■ **TASK PROMPT**:
Search the records for the word "maritadante". Copy every line where it appears.

[[ DATA FOR THIS EXERCISE open ]]

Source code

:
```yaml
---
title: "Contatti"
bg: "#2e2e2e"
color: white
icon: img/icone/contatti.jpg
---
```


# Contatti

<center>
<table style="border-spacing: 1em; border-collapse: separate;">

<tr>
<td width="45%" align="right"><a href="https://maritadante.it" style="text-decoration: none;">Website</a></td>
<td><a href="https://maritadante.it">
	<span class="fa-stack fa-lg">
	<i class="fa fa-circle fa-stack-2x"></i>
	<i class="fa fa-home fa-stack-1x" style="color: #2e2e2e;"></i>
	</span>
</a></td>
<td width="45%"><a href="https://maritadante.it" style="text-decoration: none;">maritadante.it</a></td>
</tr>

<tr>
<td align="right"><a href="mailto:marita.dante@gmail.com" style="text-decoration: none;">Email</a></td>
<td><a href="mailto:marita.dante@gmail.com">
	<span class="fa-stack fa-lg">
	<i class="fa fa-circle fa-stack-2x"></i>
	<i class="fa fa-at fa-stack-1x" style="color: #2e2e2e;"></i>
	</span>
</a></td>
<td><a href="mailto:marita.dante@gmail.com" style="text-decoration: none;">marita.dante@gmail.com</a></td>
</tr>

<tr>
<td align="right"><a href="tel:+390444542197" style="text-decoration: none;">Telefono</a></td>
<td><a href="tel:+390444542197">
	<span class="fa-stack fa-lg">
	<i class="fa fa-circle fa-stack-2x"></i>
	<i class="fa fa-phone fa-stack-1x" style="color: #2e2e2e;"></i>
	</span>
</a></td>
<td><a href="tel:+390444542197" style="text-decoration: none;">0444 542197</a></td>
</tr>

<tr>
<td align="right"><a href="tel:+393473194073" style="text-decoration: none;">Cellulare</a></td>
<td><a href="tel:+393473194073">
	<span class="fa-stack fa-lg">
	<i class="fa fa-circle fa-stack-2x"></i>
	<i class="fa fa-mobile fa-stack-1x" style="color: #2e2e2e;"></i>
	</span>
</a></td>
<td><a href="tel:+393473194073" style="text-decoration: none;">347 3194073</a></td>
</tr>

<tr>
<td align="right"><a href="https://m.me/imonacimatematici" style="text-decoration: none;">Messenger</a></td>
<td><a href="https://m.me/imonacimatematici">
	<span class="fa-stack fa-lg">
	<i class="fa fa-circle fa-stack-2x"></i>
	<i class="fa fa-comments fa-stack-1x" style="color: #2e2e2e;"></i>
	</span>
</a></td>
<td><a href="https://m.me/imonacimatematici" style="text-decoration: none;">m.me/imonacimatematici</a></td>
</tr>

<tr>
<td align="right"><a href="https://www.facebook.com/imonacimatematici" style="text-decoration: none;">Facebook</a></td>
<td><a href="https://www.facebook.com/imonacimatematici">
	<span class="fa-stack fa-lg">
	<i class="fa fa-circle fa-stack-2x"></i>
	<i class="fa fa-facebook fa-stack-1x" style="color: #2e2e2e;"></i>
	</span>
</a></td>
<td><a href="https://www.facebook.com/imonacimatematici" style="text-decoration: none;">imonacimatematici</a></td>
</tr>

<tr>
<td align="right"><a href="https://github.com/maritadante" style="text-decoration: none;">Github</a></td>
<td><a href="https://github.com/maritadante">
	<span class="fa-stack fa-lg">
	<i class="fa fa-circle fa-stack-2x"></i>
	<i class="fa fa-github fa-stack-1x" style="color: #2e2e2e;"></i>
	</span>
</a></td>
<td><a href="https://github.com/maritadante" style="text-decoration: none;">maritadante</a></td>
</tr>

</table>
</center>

[[ DATA FOR THIS EXERCISE closed ]]

■ **FINISHED EXERCISE**:
<td width="45%" align="right"><a href="https://maritadante.it" style="text-decoration: none;">Website</a></td>
<td><a href="https://maritadante.it">
<td width="45%"><a href="https://maritadante.it" style="text-decoration: none;">maritadante.it</a></td>
<td align="right"><a href="https://github.com/maritadante" style="text-decoration: none;">Github</a></td>
<td><a href="https://github.com/maritadante">
<td><a href="https://github.com/maritadante" style="text-decoration: none;">maritadante</a></td>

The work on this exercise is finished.